THE TASK >> Scan the listing for "Management" and copy out each line that has it.

DATA RECORDS >>
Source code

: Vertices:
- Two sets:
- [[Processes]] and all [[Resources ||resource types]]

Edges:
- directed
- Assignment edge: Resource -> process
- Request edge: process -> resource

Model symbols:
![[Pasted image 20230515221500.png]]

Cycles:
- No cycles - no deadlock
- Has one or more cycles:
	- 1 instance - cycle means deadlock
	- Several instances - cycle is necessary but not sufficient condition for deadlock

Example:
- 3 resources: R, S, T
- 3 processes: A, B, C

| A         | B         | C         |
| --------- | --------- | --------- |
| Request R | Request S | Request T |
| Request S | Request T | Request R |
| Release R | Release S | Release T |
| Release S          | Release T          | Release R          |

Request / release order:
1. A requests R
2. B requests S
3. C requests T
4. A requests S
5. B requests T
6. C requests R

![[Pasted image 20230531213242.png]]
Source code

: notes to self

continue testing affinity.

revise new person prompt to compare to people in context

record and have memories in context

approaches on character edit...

---

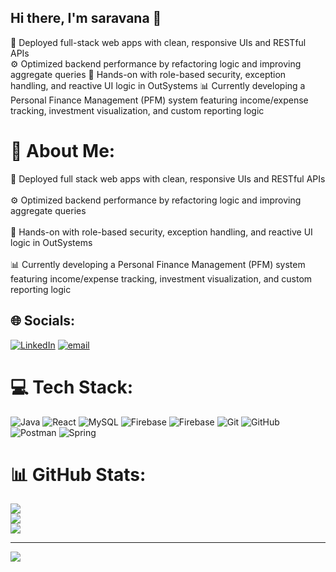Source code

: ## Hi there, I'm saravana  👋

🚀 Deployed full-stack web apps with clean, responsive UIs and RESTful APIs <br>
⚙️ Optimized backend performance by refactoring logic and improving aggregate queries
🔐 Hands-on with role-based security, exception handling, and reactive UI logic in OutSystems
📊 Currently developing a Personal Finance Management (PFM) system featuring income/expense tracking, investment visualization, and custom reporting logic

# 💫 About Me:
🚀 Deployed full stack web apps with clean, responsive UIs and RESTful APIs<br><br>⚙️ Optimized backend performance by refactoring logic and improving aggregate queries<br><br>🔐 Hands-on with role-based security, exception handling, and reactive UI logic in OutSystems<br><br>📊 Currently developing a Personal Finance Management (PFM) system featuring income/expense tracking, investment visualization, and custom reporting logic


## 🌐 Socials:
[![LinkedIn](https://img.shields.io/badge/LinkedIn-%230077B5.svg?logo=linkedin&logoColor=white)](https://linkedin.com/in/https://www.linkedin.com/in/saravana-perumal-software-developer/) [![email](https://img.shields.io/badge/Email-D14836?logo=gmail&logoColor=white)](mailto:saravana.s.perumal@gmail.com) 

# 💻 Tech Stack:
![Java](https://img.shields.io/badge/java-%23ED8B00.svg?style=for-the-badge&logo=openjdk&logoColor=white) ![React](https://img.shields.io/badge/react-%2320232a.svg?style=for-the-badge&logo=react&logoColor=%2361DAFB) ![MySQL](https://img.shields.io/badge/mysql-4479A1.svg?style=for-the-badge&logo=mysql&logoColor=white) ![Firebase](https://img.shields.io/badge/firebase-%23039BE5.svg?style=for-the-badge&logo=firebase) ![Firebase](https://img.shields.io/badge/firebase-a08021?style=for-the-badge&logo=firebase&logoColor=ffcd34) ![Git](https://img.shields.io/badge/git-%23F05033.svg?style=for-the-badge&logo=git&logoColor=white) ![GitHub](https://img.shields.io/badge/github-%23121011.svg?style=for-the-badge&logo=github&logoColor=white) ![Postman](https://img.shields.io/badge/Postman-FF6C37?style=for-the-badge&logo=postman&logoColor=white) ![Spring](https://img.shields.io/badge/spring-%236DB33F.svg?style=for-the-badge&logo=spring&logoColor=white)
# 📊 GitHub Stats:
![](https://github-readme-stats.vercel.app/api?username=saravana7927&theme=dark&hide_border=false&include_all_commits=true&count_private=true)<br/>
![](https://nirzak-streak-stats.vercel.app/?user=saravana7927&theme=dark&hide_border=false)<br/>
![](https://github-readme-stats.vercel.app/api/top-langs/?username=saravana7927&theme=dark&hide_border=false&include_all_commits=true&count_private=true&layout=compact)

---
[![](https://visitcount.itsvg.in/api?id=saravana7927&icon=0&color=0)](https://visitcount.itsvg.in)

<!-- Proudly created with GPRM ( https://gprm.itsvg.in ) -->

ANSWER SECTION >>
📊 Currently developing a Personal Finance Management (PFM) system featuring income/expense tracking, investment visualization, and custom reporting logic
🚀 Deployed full stack web apps with clean, responsive UIs and RESTful APIs<br><br>⚙️ Optimized backend performance by refactoring logic and improving aggregate queries<br><br>🔐 Hands-on with role-based security, exception handling, and reactive UI logic in OutSystems<br><br>📊 Currently developing a Personal Finance Management (PFM) system featuring income/expense tracking, investment visualization, and custom reporting logic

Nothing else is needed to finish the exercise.